To divide (a geographic area) into voting districts so as to give unfair advantage to one party in elections.

n.
  1. The act, process, or an instance of gerrymandering.
  2. A district or configuration of districts differing widely in size or population because of gerrymandering.

[After Elbridge GERRY + (SALA)MANDER (from the shape of an election district created while Gerry was governor of Massachusetts).]

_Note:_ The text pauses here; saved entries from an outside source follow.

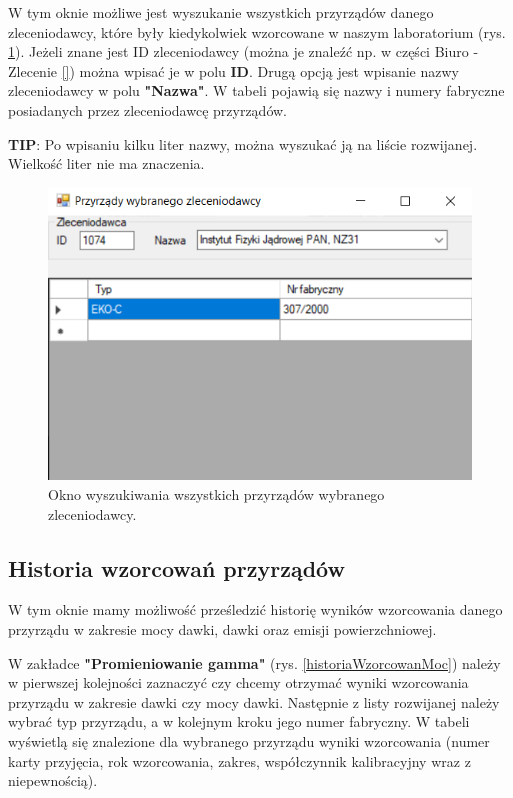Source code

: W tym oknie możliwe jest wyszukanie wszystkich przyrządów danego zleceniodawcy, które były kiedykolwiek wzorcowane w naszym laboratorium (rys. \ref{przyrzadyZleceniodawcy}). Jeżeli znane jest ID zleceniodawcy (można je znaleźć np. w części Biuro - Zlecenie \ref{}) można wpisać je w polu \textbf{ID}. Drugą opcją jest wpisanie nazwy zleceniodawcy w polu \textbf{"Nazwa"}. W tabeli pojawią się nazwy i numery fabryczne posiadanych przez zleceniodawcę przyrządów.

\textbf{TIP}: Po wpisaniu kilku liter nazwy, można wyszukać ją na liście rozwijanej. Wielkość liter nie ma znaczenia.

\begin{figure}[htb]
	\centering
	\includegraphics{obrazki/Wyszukiwanie/Zleceniodawcy/przyrzady_zleceniodawcy.png}
	\caption{Okno wyszukiwania wszystkich przyrządów wybranego zleceniodawcy.}
	\label{przyrzadyZleceniodawcy}
\end{figure}

\subsection{Historia wzorcowań przyrządów}
\label{historia_wzorcowań}

W tym oknie mamy możliwość prześledzić historię wyników wzorcowania danego przyrządu w zakresie mocy dawki, dawki oraz emisji powierzchniowej.

W zakładce \textbf{"Promieniowanie gamma"} (rys. \ref{historiaWzorcowanMoc}) należy w pierwszej kolejności zaznaczyć czy chcemy otrzymać wyniki wzorcowania przyrządu w zakresie dawki czy mocy dawki. Następnie z listy rozwijanej należy wybrać typ przyrządu, a w kolejnym kroku jego numer fabryczny. W tabeli wyświetlą się znalezione dla wybranego przyrządu wyniki wzorcowania (numer karty przyjęcia, rok wzorcowania, zakres, współczynnik kalibracyjny wraz z niepewnością).

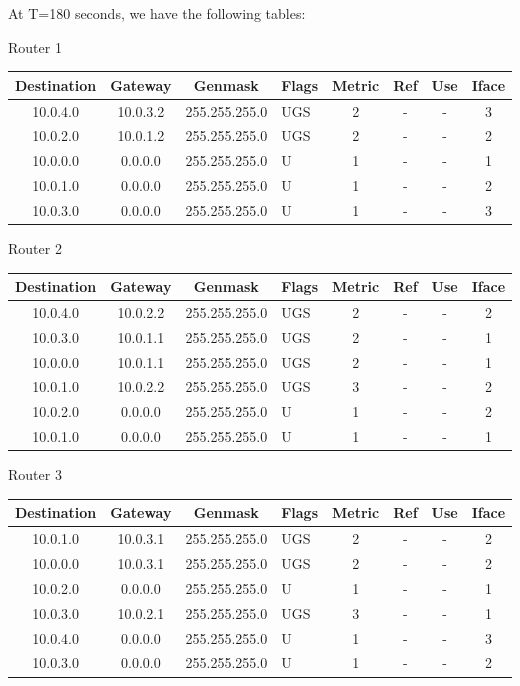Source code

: \documentclass[12pt]{article}
\begin{document}
\begin{enumerate}[label=(\alph*)]
    At T=180 seconds, we have the following tables:
    \begin{center}
        Router 1

        \begin{tabular}{|c|c|c|l|c|c|c|c|}
            \hline
            Destination & Gateway & Genmask & Flags & Metric & Ref & Use & Iface \\
            \hline
            10.0.4.0 & 10.0.3.2 & 255.255.255.0 & UGS & 2 & - & - & 3 \\
            10.0.2.0 & 10.0.1.2 & 255.255.255.0 & UGS & 2 & - & - & 2 \\
            10.0.0.0 & 0.0.0.0 & 255.255.255.0 & U & 1 & - & - & 1 \\
            10.0.1.0 & 0.0.0.0 & 255.255.255.0 & U & 1 & - & - & 2 \\
            10.0.3.0 & 0.0.0.0 & 255.255.255.0 & U & 1 & - & - & 3 \\
            \hline
        \end{tabular}

        Router 2

        \begin{tabular}{|c|c|c|l|c|c|c|c|}
            \hline
            Destination & Gateway & Genmask & Flags & Metric & Ref & Use & Iface \\
            \hline
            10.0.4.0 & 10.0.2.2 & 255.255.255.0 & UGS & 2 & - & - & 2 \\
            10.0.3.0 & 10.0.1.1 & 255.255.255.0 & UGS & 2 & - & - & 1 \\
            10.0.0.0 & 10.0.1.1 & 255.255.255.0 & UGS & 2 & - & - & 1 \\
            10.0.1.0 & 10.0.2.2 & 255.255.255.0 & UGS & 3 & - & - & 2 \\
            10.0.2.0 & 0.0.0.0 & 255.255.255.0 & U & 1 & - & - & 2 \\
            10.0.1.0 & 0.0.0.0 & 255.255.255.0 & U & 1 & - & - & 1 \\
            \hline
        \end{tabular}

        Router 3

        \begin{tabular}{|c|c|c|l|c|c|c|c|}
            \hline
            Destination & Gateway & Genmask & Flags & Metric & Ref & Use & Iface \\
            \hline
            10.0.1.0 & 10.0.3.1 & 255.255.255.0 & UGS & 2 & - & - & 2 \\
            10.0.0.0 & 10.0.3.1 & 255.255.255.0 & UGS & 2 & - & - & 2 \\
            10.0.2.0 & 0.0.0.0 & 255.255.255.0 & U & 1 & - & - & 1 \\
            10.0.3.0 & 10.0.2.1 & 255.255.255.0 & UGS & 3 & - & - & 1 \\
            10.0.4.0 & 0.0.0.0 & 255.255.255.0 & U & 1 & - & - & 3 \\
            10.0.3.0 & 0.0.0.0 & 255.255.255.0 & U & 1 & - & - & 2 \\
            \hline
        \end{tabular}      
    \end{center}


\end{enumerate}
\end{document}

WORD HISTORY   "An official statement of the returns of voters for senators give[s] twenty nine friends of peace, and eleven gerrymanders." So reported the May 12, 1813, edition of the Massachusetts Spy. A gerrymander sounds like a strange political beast, which it is, considered from a historical perspective. This beast was named by combining the word salamander, "a small lizardlike amphibian," with the last name of Elbridge Gerry, a former governor of Massachusetts-a state noted for its varied, often colorful political fauna. Gerry (whose name, incidentally, was pronounced with a hard g, though gerrymander is now commonly pronounced with a soft g) was immortalized in this word because an election district created by members of his party in 1812 looked like a salamander. According to one version of gerrymander's coining, the shape of the district attracted the eye of the painter Gilbert Stuart, who noticed it on a map in a newspaper editor's office. Stuart decorated the outline of the district with a head, wings, and claws and then said to the editor, "That will do for a salamander!" "Gerrymander!" came the reply. The word is first recorded in April 1812 in reference to the creature or its caricature, but it soon came to mean not only "the action of shaping a district to gain political advantage" but also "any representative elected from such a district by that method." Within the same year gerrymander was also recorded as a verb.